Dataset of "Tailored Silicon Nanostructures in Conductive-based Hydrogel Binders: Impact of Size, Structure, and Surface Chemistry on Li-Ion Battery Performance"

This study investigated the performance of Si-based anode materials for Li-ion batteries. These materials were prepared via the in situ polymerization of a conductive polypyrrole (PPy) hydrogel using an environmentally friendly, waterborne approach. Phytic acid (PhA), a naturally occurring molecule, was employed as a crosslinking agent for the PPy chains, while polyacrylic acid (PAA) served as a stabilizing agent for the Si nanoparticles.
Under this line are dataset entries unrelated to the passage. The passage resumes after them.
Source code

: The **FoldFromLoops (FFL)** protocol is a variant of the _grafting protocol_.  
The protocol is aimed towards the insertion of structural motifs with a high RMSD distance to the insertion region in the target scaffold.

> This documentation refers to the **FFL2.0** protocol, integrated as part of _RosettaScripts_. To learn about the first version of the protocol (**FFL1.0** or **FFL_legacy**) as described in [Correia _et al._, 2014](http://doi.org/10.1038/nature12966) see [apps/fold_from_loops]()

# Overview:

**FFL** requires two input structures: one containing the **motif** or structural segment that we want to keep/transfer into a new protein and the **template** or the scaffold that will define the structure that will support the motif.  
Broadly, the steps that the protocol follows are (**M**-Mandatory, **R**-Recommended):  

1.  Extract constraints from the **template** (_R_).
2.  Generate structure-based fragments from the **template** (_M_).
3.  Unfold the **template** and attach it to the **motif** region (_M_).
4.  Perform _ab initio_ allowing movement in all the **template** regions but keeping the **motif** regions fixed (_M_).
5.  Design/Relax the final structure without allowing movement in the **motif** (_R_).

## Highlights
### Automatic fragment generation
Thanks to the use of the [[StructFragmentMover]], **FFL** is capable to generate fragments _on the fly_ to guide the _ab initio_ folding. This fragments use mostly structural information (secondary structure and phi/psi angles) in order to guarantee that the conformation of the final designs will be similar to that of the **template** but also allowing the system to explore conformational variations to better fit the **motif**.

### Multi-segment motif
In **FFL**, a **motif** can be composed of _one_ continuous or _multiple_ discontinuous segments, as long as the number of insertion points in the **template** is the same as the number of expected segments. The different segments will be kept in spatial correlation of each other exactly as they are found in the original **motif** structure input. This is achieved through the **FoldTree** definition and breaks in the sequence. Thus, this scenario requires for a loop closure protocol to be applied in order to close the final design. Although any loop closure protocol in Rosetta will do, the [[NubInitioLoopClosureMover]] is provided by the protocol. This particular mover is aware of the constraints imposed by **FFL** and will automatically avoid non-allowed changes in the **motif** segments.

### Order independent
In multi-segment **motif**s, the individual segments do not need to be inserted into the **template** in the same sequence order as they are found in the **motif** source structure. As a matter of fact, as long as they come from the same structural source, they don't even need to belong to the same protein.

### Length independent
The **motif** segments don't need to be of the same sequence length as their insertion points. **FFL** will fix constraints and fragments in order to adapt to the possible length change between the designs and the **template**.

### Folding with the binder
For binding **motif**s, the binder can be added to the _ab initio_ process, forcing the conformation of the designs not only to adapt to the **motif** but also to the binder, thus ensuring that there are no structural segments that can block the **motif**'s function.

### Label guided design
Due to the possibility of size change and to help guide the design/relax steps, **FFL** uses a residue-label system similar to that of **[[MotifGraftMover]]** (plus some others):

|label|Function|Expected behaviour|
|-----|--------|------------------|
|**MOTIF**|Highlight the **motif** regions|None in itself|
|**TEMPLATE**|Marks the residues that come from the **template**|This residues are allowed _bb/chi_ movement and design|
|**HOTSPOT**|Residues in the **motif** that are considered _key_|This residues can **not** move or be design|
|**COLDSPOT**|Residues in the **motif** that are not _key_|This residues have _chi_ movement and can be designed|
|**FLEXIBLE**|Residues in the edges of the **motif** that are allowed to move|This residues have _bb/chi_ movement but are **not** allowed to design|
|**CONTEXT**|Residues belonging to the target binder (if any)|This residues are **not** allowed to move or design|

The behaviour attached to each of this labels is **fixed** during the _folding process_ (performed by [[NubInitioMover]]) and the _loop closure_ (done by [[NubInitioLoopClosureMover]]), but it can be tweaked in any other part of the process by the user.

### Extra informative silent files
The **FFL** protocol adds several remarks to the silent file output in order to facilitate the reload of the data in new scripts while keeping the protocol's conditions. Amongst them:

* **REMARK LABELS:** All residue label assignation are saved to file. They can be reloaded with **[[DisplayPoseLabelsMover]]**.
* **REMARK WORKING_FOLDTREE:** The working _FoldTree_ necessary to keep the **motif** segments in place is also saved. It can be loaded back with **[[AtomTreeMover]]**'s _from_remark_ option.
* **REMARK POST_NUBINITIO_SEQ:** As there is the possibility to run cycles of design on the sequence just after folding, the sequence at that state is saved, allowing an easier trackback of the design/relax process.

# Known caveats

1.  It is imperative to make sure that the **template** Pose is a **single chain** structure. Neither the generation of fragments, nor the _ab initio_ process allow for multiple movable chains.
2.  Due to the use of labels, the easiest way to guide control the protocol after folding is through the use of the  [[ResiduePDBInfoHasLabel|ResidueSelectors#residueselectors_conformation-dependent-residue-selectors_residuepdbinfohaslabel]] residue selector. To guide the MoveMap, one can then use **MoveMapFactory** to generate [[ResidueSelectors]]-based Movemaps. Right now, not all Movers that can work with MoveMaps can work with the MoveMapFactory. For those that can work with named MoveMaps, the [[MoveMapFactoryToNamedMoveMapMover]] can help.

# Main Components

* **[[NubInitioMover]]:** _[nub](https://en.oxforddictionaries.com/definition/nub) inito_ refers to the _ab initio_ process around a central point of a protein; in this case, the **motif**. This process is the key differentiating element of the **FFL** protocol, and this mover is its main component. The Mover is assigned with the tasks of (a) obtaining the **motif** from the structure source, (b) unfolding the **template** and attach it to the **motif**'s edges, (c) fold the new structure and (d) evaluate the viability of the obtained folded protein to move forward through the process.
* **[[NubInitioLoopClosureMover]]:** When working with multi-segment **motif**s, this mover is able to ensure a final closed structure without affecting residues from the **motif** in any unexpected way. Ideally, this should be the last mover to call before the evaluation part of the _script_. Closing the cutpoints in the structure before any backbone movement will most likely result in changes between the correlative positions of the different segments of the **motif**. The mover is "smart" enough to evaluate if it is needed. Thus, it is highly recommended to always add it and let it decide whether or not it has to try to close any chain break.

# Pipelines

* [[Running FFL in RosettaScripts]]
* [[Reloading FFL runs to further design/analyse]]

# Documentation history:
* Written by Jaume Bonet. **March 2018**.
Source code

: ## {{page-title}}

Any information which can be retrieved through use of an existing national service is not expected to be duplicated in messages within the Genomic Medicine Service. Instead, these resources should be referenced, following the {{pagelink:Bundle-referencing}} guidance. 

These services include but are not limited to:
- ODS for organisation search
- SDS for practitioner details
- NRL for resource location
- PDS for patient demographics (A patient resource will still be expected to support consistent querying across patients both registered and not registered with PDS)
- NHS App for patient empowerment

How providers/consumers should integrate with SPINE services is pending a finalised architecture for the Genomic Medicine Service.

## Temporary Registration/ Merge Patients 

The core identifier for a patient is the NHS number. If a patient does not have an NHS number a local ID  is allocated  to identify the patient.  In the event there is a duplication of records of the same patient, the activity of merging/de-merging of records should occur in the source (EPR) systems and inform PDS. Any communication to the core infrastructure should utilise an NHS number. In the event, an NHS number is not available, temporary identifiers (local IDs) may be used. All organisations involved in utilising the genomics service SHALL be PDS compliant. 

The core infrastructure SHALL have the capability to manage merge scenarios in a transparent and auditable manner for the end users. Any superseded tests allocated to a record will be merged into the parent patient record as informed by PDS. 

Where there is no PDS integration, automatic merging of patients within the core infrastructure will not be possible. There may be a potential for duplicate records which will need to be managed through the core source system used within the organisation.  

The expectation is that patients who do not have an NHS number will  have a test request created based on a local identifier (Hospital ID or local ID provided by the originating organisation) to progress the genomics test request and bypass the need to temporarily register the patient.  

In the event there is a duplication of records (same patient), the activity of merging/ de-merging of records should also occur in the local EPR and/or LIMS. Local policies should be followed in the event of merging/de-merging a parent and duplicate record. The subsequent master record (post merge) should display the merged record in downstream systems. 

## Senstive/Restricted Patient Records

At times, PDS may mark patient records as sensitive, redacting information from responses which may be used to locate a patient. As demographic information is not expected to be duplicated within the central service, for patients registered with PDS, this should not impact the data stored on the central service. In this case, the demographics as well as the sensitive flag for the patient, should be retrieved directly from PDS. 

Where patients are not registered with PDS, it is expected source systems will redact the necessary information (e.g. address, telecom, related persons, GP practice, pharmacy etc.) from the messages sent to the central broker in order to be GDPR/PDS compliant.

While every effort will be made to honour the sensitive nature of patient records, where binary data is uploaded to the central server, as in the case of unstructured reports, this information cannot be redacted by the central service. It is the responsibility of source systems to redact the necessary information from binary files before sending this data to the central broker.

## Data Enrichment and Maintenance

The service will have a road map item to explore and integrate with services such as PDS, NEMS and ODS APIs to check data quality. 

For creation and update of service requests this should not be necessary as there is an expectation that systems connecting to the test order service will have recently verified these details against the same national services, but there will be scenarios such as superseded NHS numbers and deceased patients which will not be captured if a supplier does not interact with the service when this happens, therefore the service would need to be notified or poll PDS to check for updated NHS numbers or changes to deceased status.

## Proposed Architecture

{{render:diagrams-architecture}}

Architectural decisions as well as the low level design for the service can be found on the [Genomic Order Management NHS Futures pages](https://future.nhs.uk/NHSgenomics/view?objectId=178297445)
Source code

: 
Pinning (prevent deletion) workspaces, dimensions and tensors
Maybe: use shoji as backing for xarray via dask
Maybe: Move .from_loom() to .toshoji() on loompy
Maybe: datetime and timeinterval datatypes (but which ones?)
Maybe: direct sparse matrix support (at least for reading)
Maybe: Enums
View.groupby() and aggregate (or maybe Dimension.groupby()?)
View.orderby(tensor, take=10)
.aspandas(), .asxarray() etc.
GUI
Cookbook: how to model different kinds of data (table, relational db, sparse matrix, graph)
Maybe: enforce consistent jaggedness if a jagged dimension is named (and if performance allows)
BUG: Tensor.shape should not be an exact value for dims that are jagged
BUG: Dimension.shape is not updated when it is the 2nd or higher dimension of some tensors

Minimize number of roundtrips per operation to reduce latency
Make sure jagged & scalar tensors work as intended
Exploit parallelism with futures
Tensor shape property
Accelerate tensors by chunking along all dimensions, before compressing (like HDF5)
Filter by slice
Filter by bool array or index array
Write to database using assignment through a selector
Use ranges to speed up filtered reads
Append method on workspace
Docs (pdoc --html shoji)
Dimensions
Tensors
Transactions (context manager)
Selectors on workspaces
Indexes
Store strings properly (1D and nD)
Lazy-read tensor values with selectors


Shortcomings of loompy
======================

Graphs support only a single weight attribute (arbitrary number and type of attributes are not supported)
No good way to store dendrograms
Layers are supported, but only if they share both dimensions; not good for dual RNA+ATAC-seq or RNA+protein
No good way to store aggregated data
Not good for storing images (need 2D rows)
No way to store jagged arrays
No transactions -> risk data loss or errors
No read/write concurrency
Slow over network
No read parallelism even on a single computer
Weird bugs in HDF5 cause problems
The PPy hydrogel functioned as a high-performance conductive binder, conformally coating the Si nanoparticles. The study examined the effects of size, surface chemistry and solid-state properties (amorphous versus crystalline) of both commercial and lab-synthesized Si nanoparticles including Si quantum dots (SiQD) on the structural, morphological, and electrochemical performance of the Si-based anode materials. These insights enabled the optimization of Si-based anodes for enhanced electrochemical performance. A clear correlation was established between Si nanoparticle size, solid-state properties, and the resulting electrochemical performance of the developed anodes. The optimized Si-based anodes exhibited a well-balanced combination of specific capacity and rate capability.